Der Name Prägraten stammt aus dem Slawischen und heißt soviel wie "Vor-der-Burg". Tatsächlich können auf dem sogenannten Bichl etwas taleinwärts noch Spuren eines ehemaligen Ringwalles bemerkt werden. Die Ortschaft Hinterbichl nimmt ja auch mit ihrem Namen auf diesen Bichl Bezug. Als "Pregrad" taucht die Siedlung erstmals 1162 aus dem Dunkel der Geschichte: Graf Arnold von Greifenstein und seine Frau übertragen dem Augustiner-Chorherrenstift Neustift Güter in Prägraten. Das Kloster knapp nördlich der alten Bischofsstadt Brixen war 20 Jahre vorher, also 1142 gestiftet und 1143 von Klosterneuburg aus besiedelt worden. (Der Hofname Klosterer und der einst sehr gebräuchliche Name Klosterdorf erinnerten durch Jahrhunderte an die Besitzungen von Neustift.) Die Nennung von 1162 fällt im Vergleich zu anderen Ortschaften nicht nur in eine relativ frühe Zeit, sie beweist auch, daß die Siedlung damals ja schon bestanden haben muß, mit anderen Worten, die Anfänge der Besiedlung von Prägraten reichen noch weiter zurück. Gleiches gilt übrigens auch für Virgen, ebenfalls um diese Zeit genannt und zwar als Pfarrsitz, was ebenfalls auf bereits älteren Siedlungsbestand hinweist.
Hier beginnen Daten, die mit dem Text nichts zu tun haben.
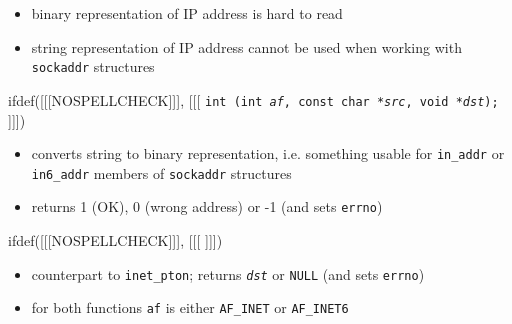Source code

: \begin{slide}
\begin{itemize}
\item binary representation of IP address is hard to read
\item string representation of IP address cannot be used when working with
\texttt{sockaddr} structures
\end{itemize}
ifdef([[[NOSPELLCHECK]]], [[[
\texttt{int (int \emph{af}, const char *\emph{src},
void *\emph{dst});}
]]])
\begin{itemize}
\item converts string to binary representation, i.e. something usable for
\texttt{in\_addr} or \texttt{in6\_addr} members of \texttt{sockaddr} structures
\item returns 1 (OK), 0 (wrong address) or -1 (and sets \texttt{errno})
\end{itemize}
ifdef([[[NOSPELLCHECK]]], [[[
]]])
\begin{itemize}
\item counterpart to \texttt{inet\_pton}; returns \emph{\texttt{dst}} or
\texttt{NULL} (and sets \texttt{errno})
\end{itemize}
\begin{itemize}
\item for both functions \texttt{af} is either \texttt{AF\_INET} or
\texttt{AF\_INET6}
\end{itemize}
\end{slide}

\label{IPv4_IPv6_ADDRESSES}

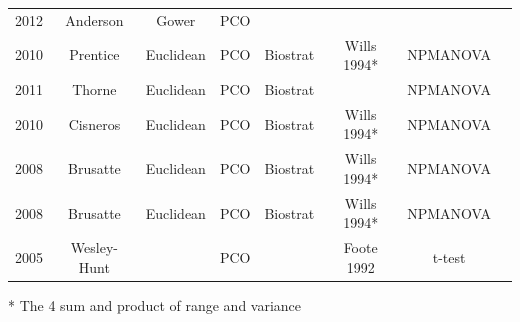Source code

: \documentclass[12pt,letterpaper]{article}
\begin{document}
\begin{table}[ht]
\begin{tabular}{cccccccc}
    2012 & Anderson    & Gower     & PCO        &            &             &            & \citep{anderson2012using} \\
    2010 & Prentice    & Euclidean & PCO        & Biostrat   & Wills 1994* & NPMANOVA   & \citep{prentice2011} \\
    2011 & Thorne      & Euclidean & PCO        & Biostrat   &             & NPMANOVA   & \citep{thorneresetting2011} \\
    2010 & Cisneros    & Euclidean & PCO        & Biostrat   & Wills 1994* & NPMANOVA   & \citep{cisneros2010} \\
    2008 & Brusatte    & Euclidean & PCO        & Biostrat   & Wills 1994* & NPMANOVA   & \citep{brusatte50} \\
    2008 & Brusatte    & Euclidean & PCO        & Biostrat   & Wills 1994* & NPMANOVA   & \citep{Brusatte12092008} \\
    2005 & Wesley-Hunt &           & PCO        &            & Foote 1992  & t-test     & \citep{Wesley-Hunt2005} \\
  \hline
\end{tabular}
\end{table}
* The 4 sum and product of range and variance
\end{document}

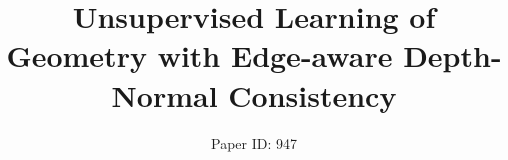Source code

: \documentclass[letterpaper]{article}
\begin{document}
\title{Unsupervised Learning of Geometry with Edge-aware Depth-Normal Consistency}
\author{Paper ID: 947}
\maketitle






% 





\newpage



\end{document}
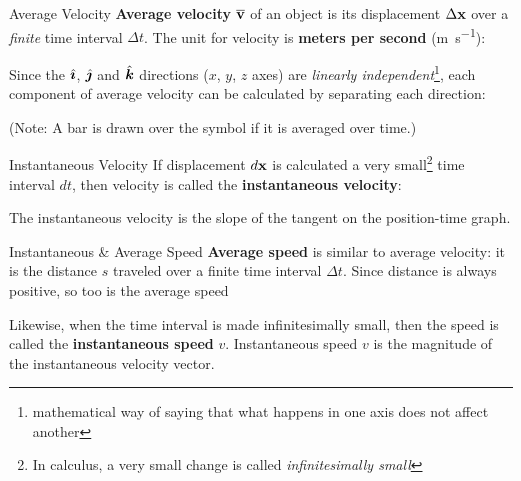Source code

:\documentclass[12pt,compress,aspectratio=169]{beamer}
\newcommand{\iii}{\ensuremath\hat{\bm{\imath}}}
\newcommand{\jjj}{\ensuremath\hat{\bm{\jmath}}}
\newcommand{\kkk}{\ensuremath\hat{\bm{k}}}
\newcommand{\mb}[1]{\ensuremath\mathbf{#1}}
\newcommand{\eq}[2]{\vspace{#1}{\Large\begin{displaymath}#2\end{displaymath}}}
\begin{document}
\begin{frame}{Average Velocity}
  \textbf{Average velocity} $\overline{\mb{v}}$ of an object is its
  displacement $\Delta\mb{x}$ over a \emph{finite} time interval $\Delta t$.
  The unit for velocity is \textbf{meters per second} (\si{\metre\per\second}):

  \eq{-.2in}{
    \boxed{
      \overline{\mb{v}}= \frac{\Delta\mb{x}}{\Delta t}
    }
  }
  
  Since the $\iii$, $\jjj$ and $\kkk$ directions ($x$, $y$, $z$ axes) are
  \emph{linearly independent}\footnote{mathematical way of saying that what happens in
  one axis does not affect another}, each component of average velocity can be
  calculated by separating each direction:

  \eq{-.2in}{
    \boxed{
      \overline{\mb{v}}=
      \frac{\Delta x}{\Delta t}\iii + \frac{\Delta y}{\Delta t}\jjj +
      \frac{\Delta z}{\Delta t}\kkk
    }
  }

  (Note: A bar is drawn over the symbol if it is averaged over time.)
  \vspace{.15in}
\end{frame}



\begin{frame}{Instantaneous Velocity}
  If displacement $d\mb{x}$ is calculated a very small\footnote{In
    calculus, a very small change is called \emph{infinitesimally small}} time
  interval $dt$, then velocity is called the \textbf{instantaneous velocity}:
  
  \eq{-.2in}{
	\overline{\mb{v}}= \frac{\Delta\mb{x}}{\Delta t}\quad\rightarrow\quad
	\boxed{\mb{v}= \frac{d\mb{x}}{dt}}
  }
  
  The instantaneous velocity is the slope of the tangent on the position-time graph.
\end{frame}



\begin{frame}{Instantaneous \& Average Speed}
  \textbf{Average speed} is similar to average velocity: it is the distance $s$
  traveled over a finite time interval $\Delta t$. Since distance is always
  positive, so too is the average speed
 
  \eq{-.2in}{
    \boxed{\overline{v}=\frac{s}{\Delta t}}
  }

  Likewise, when the time interval is made infinitesimally small, then the speed is
  called the \textbf{instantaneous speed} $v$. Instantaneous speed $v$ is the
  magnitude of the instantaneous velocity vector.
\end{frame}
\end{document}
Im Jahre 1252 erscheint Graf Albert von Tirol als Inhaber des Schlosses Virgen ("castrum Virge"): Er übergab es in diesem Jahr zusammen mit dem Schloß Oberdrauburg dem Erzbischof von Salzburg als Preis für seine Freigabe aus der Kriegsgefangenschaft. Man wird mit der Vermutung wohl richtiggehen, daß damals mit Schloß Virgen auch die Herrschaft über das umliegende Gebiet im Ausmaß des später klarer umrissenen Gerichtes und der Pfarre Virgen verbunden war. Nach dem Tode des Grafen Albert von Tirol ist jedoch das Gericht Virgen und mit ihm auch Prägraten an die Grafen von Görz übergegangen, anläßlich der Teilung der Grafschaften Tirol und Görz im Jahre 1271 setzt der Inhaber der Görzer Grafschaft, Albert von Görz, Schloß Virgen mit allem Zubehör als Pfand für die Einhaltung des Vertrages ein und weist 1275 seiner Gemahlin 2.000 Mark auf dasselbe für ihr Heiratsgut an.
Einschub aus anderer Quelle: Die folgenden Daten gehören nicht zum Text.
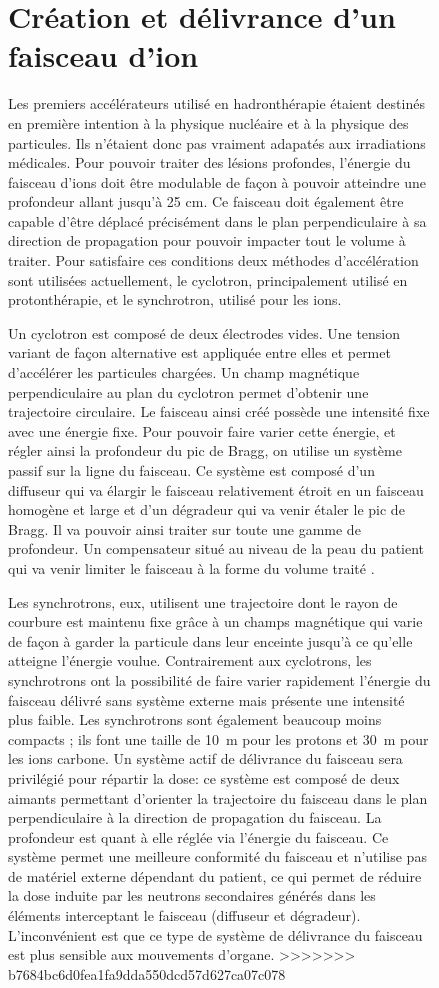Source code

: \documentclass[11pt,a4paper,oldfontcommands]{memoir}
\begin{document}
\begin{figure}
\section{Création et délivrance d'un faisceau d'ion}
Les premiers accélérateurs utilisé en hadronthérapie étaient destinés en première intention à la physique nucléaire et à la physique des particules. Ils n'étaient donc pas vraiment adapatés aux irradiations médicales. Pour pouvoir traiter des lésions profondes, l'énergie du faisceau d'ions doit être modulable de façon à pouvoir atteindre une profondeur allant jusqu'à 25 cm. Ce faisceau doit également être capable d'être déplacé précisément dans le plan perpendiculaire à sa direction de propagation pour pouvoir impacter tout le volume à traiter. Pour satisfaire ces conditions deux méthodes d'accélération sont utilisées actuellement, le cyclotron, principalement utilisé en protonthérapie, et le synchrotron, utilisé pour les ions.

Un cyclotron est composé de deux électrodes vides. Une tension variant de façon alternative est appliquée entre elles et permet d'accélérer les particules chargées. Un champ magnétique perpendiculaire au plan du cyclotron permet d'obtenir une trajectoire circulaire. Le faisceau ainsi créé possède une intensité fixe avec une énergie fixe. Pour pouvoir faire varier cette énergie, et régler ainsi la profondeur du pic de Bragg, on utilise un système passif  sur la ligne du faisceau. Ce système est composé d'un diffuseur qui va élargir le faisceau relativement étroit en un faisceau homogène et large et d'un dégradeur qui va venir étaler le pic de Bragg. Il va pouvoir ainsi traiter sur toute une gamme de profondeur. Un compensateur situé au niveau de la peau du patient qui va venir limiter le faisceau à la forme du volume traité . 

Les synchrotrons, eux, utilisent une trajectoire dont le rayon de courbure est maintenu fixe grâce à un champs magnétique qui varie de façon à garder la particule dans leur enceinte jusqu'à ce qu'elle atteigne l'énergie voulue. Contrairement aux cyclotrons, les synchrotrons ont la possibilité de faire varier rapidement l'énergie du faisceau délivré sans système externe mais présente une intensité plus faible. Les synchrotrons sont également beaucoup moins compacts ; ils font une taille de 10~m pour les protons et 30~m pour les ions carbone. Un système actif de délivrance du faisceau sera privilégié pour répartir la dose: ce système est composé de deux aimants permettant d'orienter la trajectoire du faisceau dans le plan perpendiculaire à la direction de propagation du faisceau. La profondeur est quant à elle réglée via l'énergie du faisceau. Ce système permet une meilleure conformité du faisceau et n'utilise pas de matériel externe dépendant du patient, ce qui permet de réduire la dose induite par les neutrons secondaires générés dans les éléments interceptant le faisceau (diffuseur et dégradeur). L'inconvénient est que ce type de système de délivrance du faisceau est plus sensible aux mouvements d'organe. 
>>>>>>> b7684bc6d0fea1fa9dda550dcd57d627ca07c078


\end{figure}
\end{document}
Der Erzbischof von Salzburg bestätigte 1292 und 1308 die Rechte der Görzer Grafen auf "die Burg Virgen und die Gegend", was wohl schon als Gerichtsbezirk zu identifizieren sein wird. Die Görzer waren also die Landesherren; eine gewisse Abhängigkeit von der Lehenshoheit des Erzbischofs von Salzburg bezüglich dem Gericht Virgen bestritten die Görzer zwar nicht, sie war allerdings wirklich nur Formsache, wenn auch auch bis ins 18. Jahrhundert in verschiedenen Urkunden immer noch davon die Rede ist.
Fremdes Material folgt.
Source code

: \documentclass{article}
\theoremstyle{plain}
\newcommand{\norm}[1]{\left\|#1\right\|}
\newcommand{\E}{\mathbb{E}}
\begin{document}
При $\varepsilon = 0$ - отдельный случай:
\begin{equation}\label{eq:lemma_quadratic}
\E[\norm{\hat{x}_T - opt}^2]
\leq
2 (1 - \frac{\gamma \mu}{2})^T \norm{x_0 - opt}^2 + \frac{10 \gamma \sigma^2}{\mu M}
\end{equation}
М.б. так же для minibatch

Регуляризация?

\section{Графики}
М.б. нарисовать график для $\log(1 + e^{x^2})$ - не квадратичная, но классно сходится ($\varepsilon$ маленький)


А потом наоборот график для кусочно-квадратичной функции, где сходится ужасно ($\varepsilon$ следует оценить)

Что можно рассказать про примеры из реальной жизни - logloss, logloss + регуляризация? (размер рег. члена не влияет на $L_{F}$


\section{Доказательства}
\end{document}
Nach dem Aussterben der Görzer kamen ihre Länder an Maximilian; dieser versetzte sogleich im Jahre 1501 zusammen mit der Herrschaft Lienz auch die "Ämter Kals, Virgen und in der Tefereggen und das Schloß Rabenstein mit dem Gericht daselbst" dem Freiherrn Michael von Wolkenstein. In dieser Pfandschaft folgte 1653 das fürstliche Damenstift in Hall. Diese Pfandherrschaften, also die Wolkensteiner, dann das Damenstift, waren für das Gericht Virgen und damit auch für Prägraten sozusagen die oberste Regierungsbehörde. Diese bestellte auf eigene Rechnung einen Pfleger, der dann ab 1609 zugleich auch Richter des Tales Virgen war. Die verschiedenen Bezirke unterstanden der Herrschaftsverwaltung von Lienz als Verwaltungszentrale der Wolkensteinischen, dann Damenstift'schen Pfandherrschaft. Was die Juristiktion betrifft, war das Gericht Virgen in Sachen der "Malefizgerichtsbarkeit" (Blutgerichtsbarkeit, Todesstrafen) ebenfalls nach Lienz in das dortige Landgericht "schubpflichtig", d.h. der Täter mußte dorthin zur Gerichtsverhandlung und zur Urteilsvollstreckung überstellt werden. Nach der Aufhebung des Damenstiftes im Jahre 1783 übernahm der Staat die Verwaltung des Gerichtes Virgen. Die bayerische Regierung gliederte es 1806 dem Landgericht Virgen ein, beließ aber doch einen "exponierten Aktuar" in Virgen selbst. Nach dem Intermezzo als Teil der französichen Provinz Illyrien ab 1810 kam das Gericht Virgen 1817 an das k.k. Landgericht und seit 1850 Bezirksgericht Windisch-Matrei.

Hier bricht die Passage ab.